##### SOURCE MATERIAL
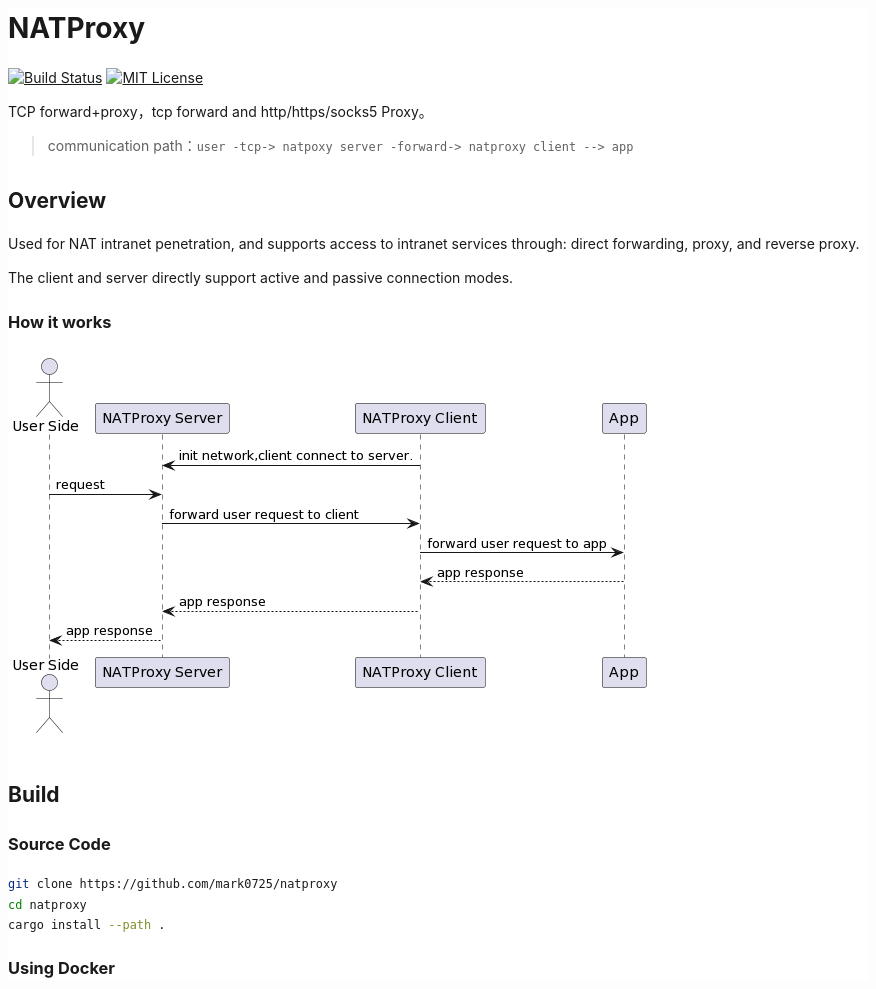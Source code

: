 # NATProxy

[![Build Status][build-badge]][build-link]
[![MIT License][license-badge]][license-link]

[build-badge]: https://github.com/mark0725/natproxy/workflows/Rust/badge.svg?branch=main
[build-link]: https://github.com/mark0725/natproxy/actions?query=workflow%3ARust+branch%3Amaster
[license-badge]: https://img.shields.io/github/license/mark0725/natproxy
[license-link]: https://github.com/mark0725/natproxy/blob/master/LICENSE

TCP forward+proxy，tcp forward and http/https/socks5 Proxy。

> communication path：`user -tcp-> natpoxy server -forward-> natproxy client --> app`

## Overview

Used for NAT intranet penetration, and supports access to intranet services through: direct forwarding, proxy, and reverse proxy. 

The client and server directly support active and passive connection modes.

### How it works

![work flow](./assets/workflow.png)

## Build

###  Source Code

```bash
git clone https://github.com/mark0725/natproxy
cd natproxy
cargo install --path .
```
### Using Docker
##########
##### SOURCE MATERIAL
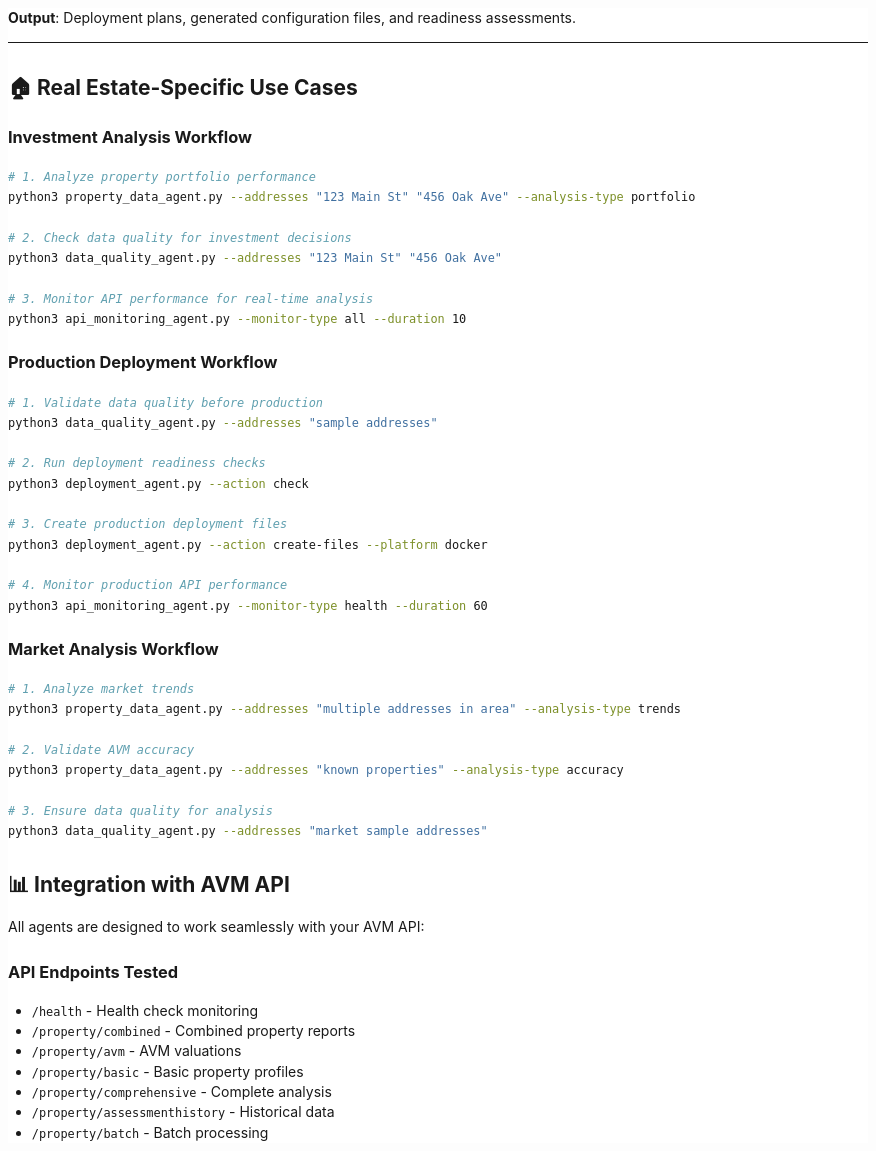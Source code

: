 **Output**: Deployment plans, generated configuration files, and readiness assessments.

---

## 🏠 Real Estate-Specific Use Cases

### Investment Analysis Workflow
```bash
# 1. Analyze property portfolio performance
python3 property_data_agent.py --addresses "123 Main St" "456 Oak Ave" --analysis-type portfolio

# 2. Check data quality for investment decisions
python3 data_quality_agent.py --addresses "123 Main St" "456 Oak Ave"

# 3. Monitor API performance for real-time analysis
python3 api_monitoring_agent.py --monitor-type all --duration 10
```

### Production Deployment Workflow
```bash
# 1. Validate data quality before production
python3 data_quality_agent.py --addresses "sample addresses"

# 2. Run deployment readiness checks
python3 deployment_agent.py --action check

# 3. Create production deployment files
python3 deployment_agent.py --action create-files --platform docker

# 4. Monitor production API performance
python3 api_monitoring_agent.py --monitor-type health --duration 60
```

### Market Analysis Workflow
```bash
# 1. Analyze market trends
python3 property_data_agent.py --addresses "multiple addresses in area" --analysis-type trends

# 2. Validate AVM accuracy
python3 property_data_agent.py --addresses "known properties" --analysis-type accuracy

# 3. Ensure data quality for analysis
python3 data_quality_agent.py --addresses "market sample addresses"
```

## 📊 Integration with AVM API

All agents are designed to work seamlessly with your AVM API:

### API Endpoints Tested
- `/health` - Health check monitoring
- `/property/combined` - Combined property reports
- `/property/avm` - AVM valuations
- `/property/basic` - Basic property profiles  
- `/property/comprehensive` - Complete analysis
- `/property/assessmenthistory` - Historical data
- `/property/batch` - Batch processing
##########
##### SOURCE MATERIAL
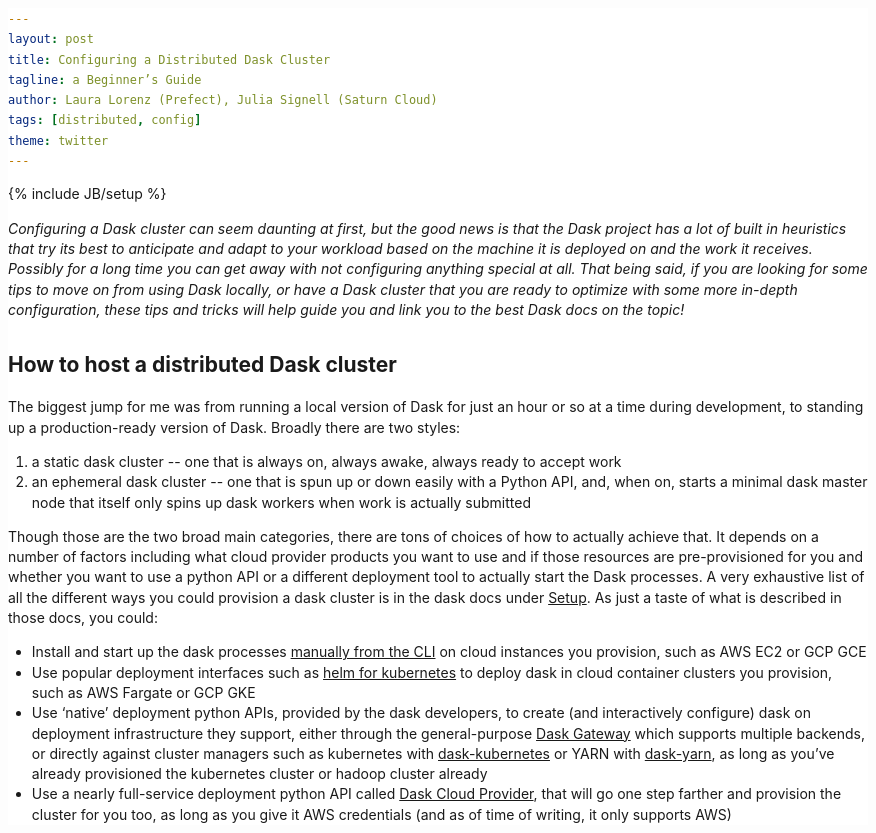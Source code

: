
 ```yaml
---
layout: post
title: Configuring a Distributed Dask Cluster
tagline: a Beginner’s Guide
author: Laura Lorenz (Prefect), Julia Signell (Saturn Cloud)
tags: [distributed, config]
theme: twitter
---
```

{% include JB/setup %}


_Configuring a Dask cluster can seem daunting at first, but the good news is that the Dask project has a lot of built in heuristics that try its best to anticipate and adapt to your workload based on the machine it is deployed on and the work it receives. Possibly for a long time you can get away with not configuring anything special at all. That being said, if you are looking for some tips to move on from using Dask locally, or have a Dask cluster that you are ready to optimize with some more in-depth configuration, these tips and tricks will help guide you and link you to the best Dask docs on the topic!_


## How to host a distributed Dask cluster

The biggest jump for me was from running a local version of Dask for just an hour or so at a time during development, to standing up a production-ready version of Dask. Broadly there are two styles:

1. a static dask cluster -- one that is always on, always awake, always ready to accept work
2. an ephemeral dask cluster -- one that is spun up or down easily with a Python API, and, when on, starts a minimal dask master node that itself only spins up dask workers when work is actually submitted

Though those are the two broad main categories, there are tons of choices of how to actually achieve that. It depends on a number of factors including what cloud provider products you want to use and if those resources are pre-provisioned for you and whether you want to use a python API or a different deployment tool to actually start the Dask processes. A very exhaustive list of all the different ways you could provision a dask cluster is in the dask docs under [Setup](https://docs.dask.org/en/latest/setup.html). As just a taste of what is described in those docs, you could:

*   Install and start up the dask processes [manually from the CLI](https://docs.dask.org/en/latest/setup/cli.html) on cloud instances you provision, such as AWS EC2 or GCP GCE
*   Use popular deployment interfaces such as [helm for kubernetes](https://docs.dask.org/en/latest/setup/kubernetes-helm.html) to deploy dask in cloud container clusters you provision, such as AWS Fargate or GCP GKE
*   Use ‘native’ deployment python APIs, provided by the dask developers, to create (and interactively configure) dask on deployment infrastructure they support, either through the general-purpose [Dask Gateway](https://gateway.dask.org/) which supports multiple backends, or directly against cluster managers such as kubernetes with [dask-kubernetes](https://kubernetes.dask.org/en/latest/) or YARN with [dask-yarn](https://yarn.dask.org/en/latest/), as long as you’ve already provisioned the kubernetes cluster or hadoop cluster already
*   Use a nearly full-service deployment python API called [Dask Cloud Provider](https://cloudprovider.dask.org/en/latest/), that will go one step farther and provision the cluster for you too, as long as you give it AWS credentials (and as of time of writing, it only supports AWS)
##########
[EXERCISE PROMPT]
Which lines of the records contain the word "addresses"? Copy each of them.

[EXERCISE OUTPUT]
python3 property_data_agent.py --addresses "123 Main St" "456 Oak Ave" --analysis-type portfolio
python3 data_quality_agent.py --addresses "123 Main St" "456 Oak Ave"
python3 data_quality_agent.py --addresses "sample addresses"
python3 property_data_agent.py --addresses "multiple addresses in area" --analysis-type trends
python3 property_data_agent.py --addresses "known properties" --analysis-type accuracy
python3 data_quality_agent.py --addresses "market sample addresses"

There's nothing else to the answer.